▸ What the exercise asks
Scan the entries below and return each line that contains "equation".

[Collected data]
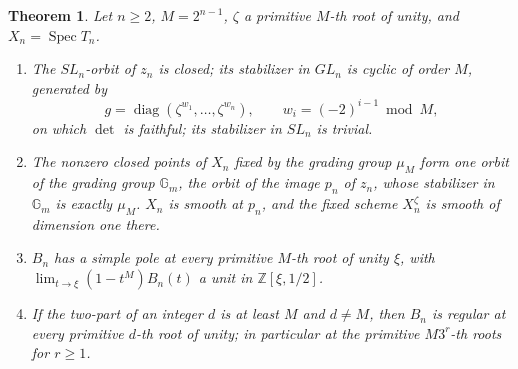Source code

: \documentclass[11pt,a4paper]{article}
\newtheorem{theorem}{Theorem}[section]
\theoremstyle{definition}
\newcommand{\Z}{\mathbb{Z}}
\newcommand{\Gm}{\mathbb{G}_m}
\newcommand{\Spec}{\operatorname{Spec}}
\newcommand{\diag}{\operatorname{diag}}
\begin{document}
\begin{theorem}\label{thm:K024}
Let $n\ge2$, $M=2^{n-1}$, $\zeta$ a primitive $M$-th root of unity, and
$X_n=\Spec T_n$.
\begin{enumerate}
\item The $SL_n$-orbit of $z_n$ is closed; its stabilizer in $GL_n$ is cyclic of
order $M$, generated by
\begin{equation}\label{eq:chainelement}
 g=\diag(\zeta^{w_1},\dots,\zeta^{w_n}),\qquad w_i=(-2)^{i-1}\bmod M ,
\end{equation}
on which $\det$ is faithful; its stabilizer in $SL_n$ is trivial.
\item The nonzero closed points of $X_n$ fixed by the grading group $\mu_M$
form one orbit of the grading group $\Gm$, the orbit of the image $p_n$ of
$z_n$, whose stabilizer in $\Gm$ is exactly $\mu_M$. $X_n$ is smooth at $p_n$,
and the fixed scheme $X_n^{\zeta}$ is smooth of dimension one there.
\item $B_n$ has a simple pole at every primitive $M$-th root of unity $\xi$,
with $\lim_{t\to\xi}(1-t^M)B_n(t)$ a unit in $\Z[\xi,1/2]$.
\item If the two-part of an integer $d$ is at least $M$ and $d\ne M$, then
$B_n$ is regular at every primitive $d$-th root of unity; in particular at the
primitive $M3^r$-th roots for $r\ge1$.
\end{enumerate}
\end{theorem}
\end{document}
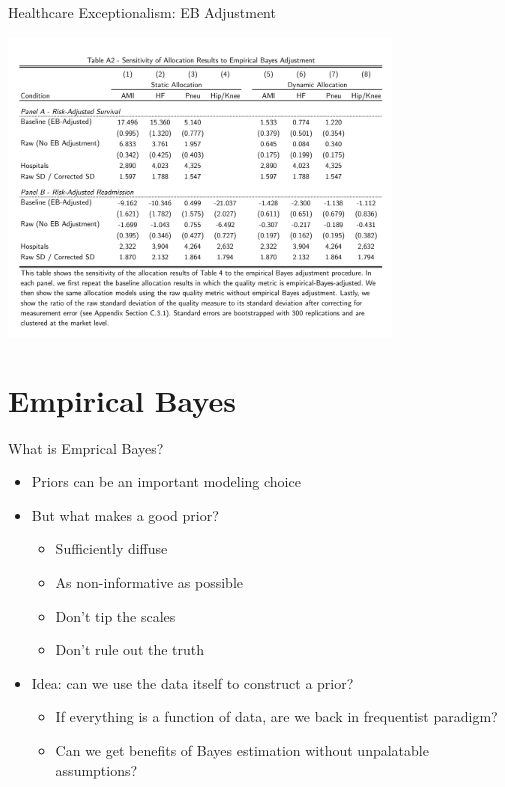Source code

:\documentclass[xcolor=pdftex,dvipsnames,table,mathserif,aspectratio=169]{beamer}
\begin{document}
\begin{frame}{Healthcare Exceptionalism: EB Adjustment}
\begin{center}
\includegraphics[width=4in]{./resources/hc_a2.png}
\end{center}
\end{frame}



\section{Empirical Bayes}
\begin{frame}{What is Emprical Bayes?}
\begin{itemize}
\item Priors can be an important modeling choice
\item But what makes a good prior?
\begin{itemize}
\item Sufficiently diffuse
\item As non-informative as possible
\item Don't tip the scales
\item Don't rule out the truth
\end{itemize}
\item Idea: can we use the data itself to construct a prior?
\begin{itemize}
\item If everything is a function of data, are we back in frequentist paradigm?
\item Can we get benefits of Bayes estimation without unpalatable assumptions?
\end{itemize}
\end{itemize}
\end{frame}
\end{document}
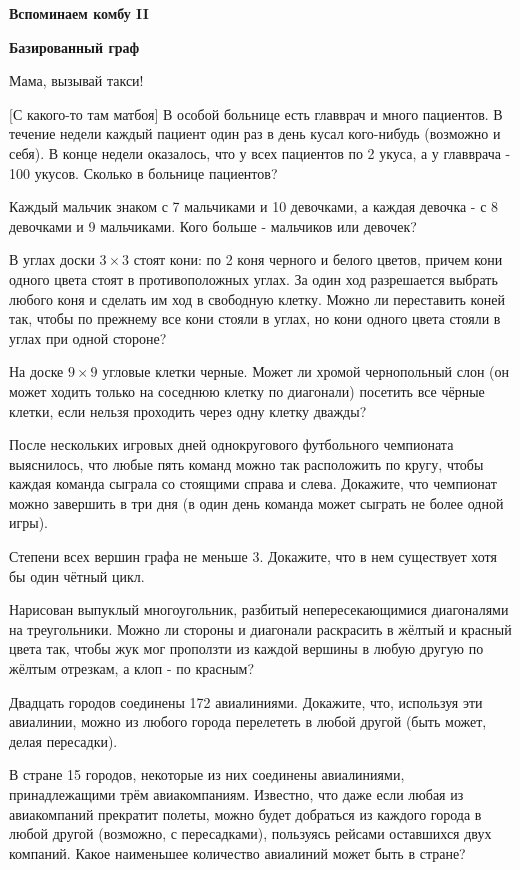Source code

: \centerline{\bf \Huge Вспоминаем комбу II}
\centerline{\bf \Huge Базированный граф}

\begin{flushright}
        \scriptsize{Мама, вызывай такси!}
\end{flushright}

$\bigl[\textbf{С какого-то там матбоя}\bigr]$
В особой больнице есть главврач и много пациентов. В течение недели каждый пациент один раз в день кусал кого-нибудь (возможно и себя). В конце недели оказалось, что у всех пациентов по 2 укуса, а у главврача - 100 укусов. Сколько в больнице пациентов?

Каждый мальчик знаком с 7 мальчиками и 10 девочками, а каждая девочка - с 8 девочками и 9 мальчиками. Кого больше - мальчиков или девочек?

В углах доски $3 \times 3$ стоят кони: по 2 коня черного и белого цветов, причем кони одного цвета стоят в противоположных углах. За один ход разрешается выбрать любого коня и сделать им ход в свободную клетку. Можно ли переставить коней так, чтобы по прежнему все кони стояли в углах, но кони одного цвета стояли в углах при одной стороне?


На доске $9 \times 9$ угловые клетки черные. Может ли хромой чернопольный слон (он может ходить только на соседнюю клетку по диагонали) посетить все чёрные клетки, если нельзя проходить через одну клетку дважды?

После нескольких игровых дней однокругового футбольного чемпионата выяснилось, что любые пять команд можно так расположить по кругу, чтобы каждая команда сыграла со стоящими справа и слева. Докажите, что чемпионат можно завершить в три дня (в один день команда может сыграть не более одной игры).

Степени всех вершин графа не меньше 3. Докажите, что в нем существует хотя бы один чётный цикл.

 Нарисован выпуклый многоугольник, разбитый непересекающимися диагоналями на треугольники. Можно ли стороны и диагонали раскрасить в жёлтый и красный цвета так, чтобы жук мог проползти из каждой вершины в любую другую по жёлтым отрезкам, а клоп - по красным?

 Двадцать городов соединены 172 авиалиниями. Докажите, что, используя эти авиалинии, можно из любого города перелететь в любой другой (быть может, делая пересадки).

\newpage

\hspace{3mm}


 В стране 15 городов, некоторые из них соединены авиалиниями, принадлежащими трём авиакомпаниям. Известно, что даже если любая из авиакомпаний прекратит полеты, можно будет добраться из каждого города в любой другой (возможно, с пересадками), пользуясь рейсами оставшихся двух компаний. Какое наименьшее количество авиалиний может быть в стране?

▸ Response for this exercise
\begin{equation}\label{eq:chainelement}
\end{equation}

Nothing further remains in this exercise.